Public schools are supposed to provide the youth of America with education and training to ensure that they have opportunities to succeed, survive, and thrive as adults. Unfortunately, public schools are very much not equal, and while students in rich districts may have all kinds of special activities and opportunities, kids in poorer districts often lack basic essentials like books and supplies.

According to the Herald Tribune, now several Detroit students have filed a lawsuit against Michigan Governor Rick Snyder and other state education officials on the grounds that several of the lowest-performing schools in the district are being operated in “slum-like conditions,” and they lack basic supplies like pencils, paper, and even toilet paper. In some cases, they even lack teachers.
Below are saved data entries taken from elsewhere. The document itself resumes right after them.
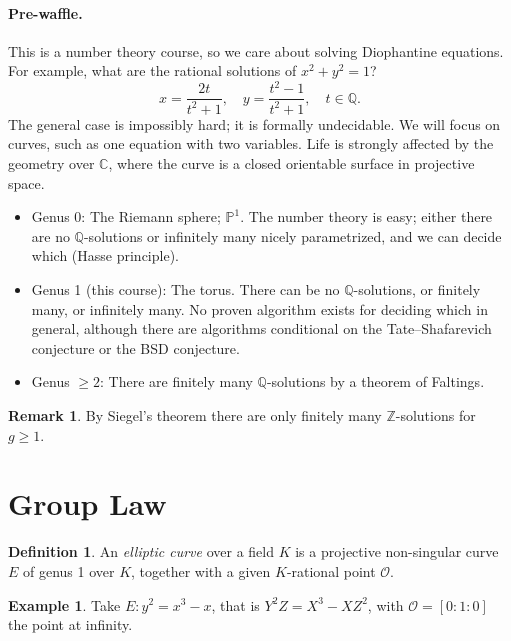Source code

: \documentclass[a4paper]{article}
\theoremstyle{definition}
\newtheorem*{definition}{Definition}
\newtheorem*{remark}{Remark}
\newtheorem*{example}{Example}
\renewcommand{\P}{\mathbb{P}}
\renewcommand{\O}{\mathcal{O}}
\newcommand{\Z}{\mathbb{Z}}
\newcommand{\Q}{\mathbb{Q}}
\newcommand{\C}{\mathbb{C}}
\begin{document}
\paragraph{Pre-waffle.}
This is a number theory course, so we care about solving Diophantine equations.
For example, what are the rational solutions of $x^2+y^2=1$?
\begin{equation*}
    x = \frac{2t}{t^2+1}, \quad y = \frac{t^2-1}{t^2+1}, \quad t\in\Q.
\end{equation*}
The general case is impossibly hard; it is formally undecidable. We will focus
on curves, such as one equation with two variables. Life is strongly affected by
the geometry over $\C$, where the curve is a closed orientable surface in
projective space.
\begin{itemize}
    \item Genus 0: The Riemann sphere; $\P^1$. The number theory is easy; either
        there are no $\Q$-solutions or infinitely many nicely parametrized, and
        we can decide which (Hasse principle).

    \item Genus 1 (this course): The torus. There can be no $\Q$-solutions, or
        finitely many, or infinitely many. No proven algorithm exists for
        deciding which in general, although there are algorithms conditional on
        the Tate--Shafarevich conjecture or the BSD conjecture.

    \item Genus $\ge2$: There are finitely many $\Q$-solutions by a theorem of
        Faltings.
\end{itemize}

\begin{remark}
    By Siegel's theorem there are only finitely many $\Z$-solutions for $g\ge1$.
\end{remark}

\section{Group Law}

\begin{definition}
    An \emph{elliptic curve} over a field $K$ is a projective non-singular curve
    $E$ of genus 1 over $K$, together with a given $K$-rational point $\O$.
\end{definition}

\begin{example}
    Take $E:y^2=x^3-x$, that is $Y^2Z=X^3-XZ^2$, with $\O=[0:1:0]$ the
    point at infinity.
\end{example}
\end{document}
According to the lawsuit, last year the man who taught 7th- and 8th-grade math at Hamilton Academy, a Detroit-area charter school, quit his job. He reportedly left because he could no longer deal with the frustration of enormous class sizes–some classes in the schools are reportedly stuffed with up to 50 kids, all squashed together in one room–and no support from the school, and when he left things certainly did not get better. The school actually completely failed to find a replacement, and for the next month the “highest performing” 8th grader just took over teaching both seventh and eighth grade math. And that was a job so demanding and frustrating that an adult professional quit in frustration. That’s unfair to that student, and to the other students in the classroom.

Ninety-seven percent of the students in the schools named in the lawsuit are low-income students of color, and the lawsuit maintains that the state has utterly failed in its job of educating them. According to the lawsuit, the state’s failure to maintain an adequate school environment has effectively doomed the kids in those schools to a “separate and unequal” future, and that they lack “the level of literacy necessary to function.”

The students’ lawsuit presents a bleak picture. It’s hard to imagine how anyone could be expected to learn in the kind of environment they describe, and these schools serve a lot of students. The Detroit Public Schools Community District is the largest public school district in Detroit and serves approximately 50,000 students.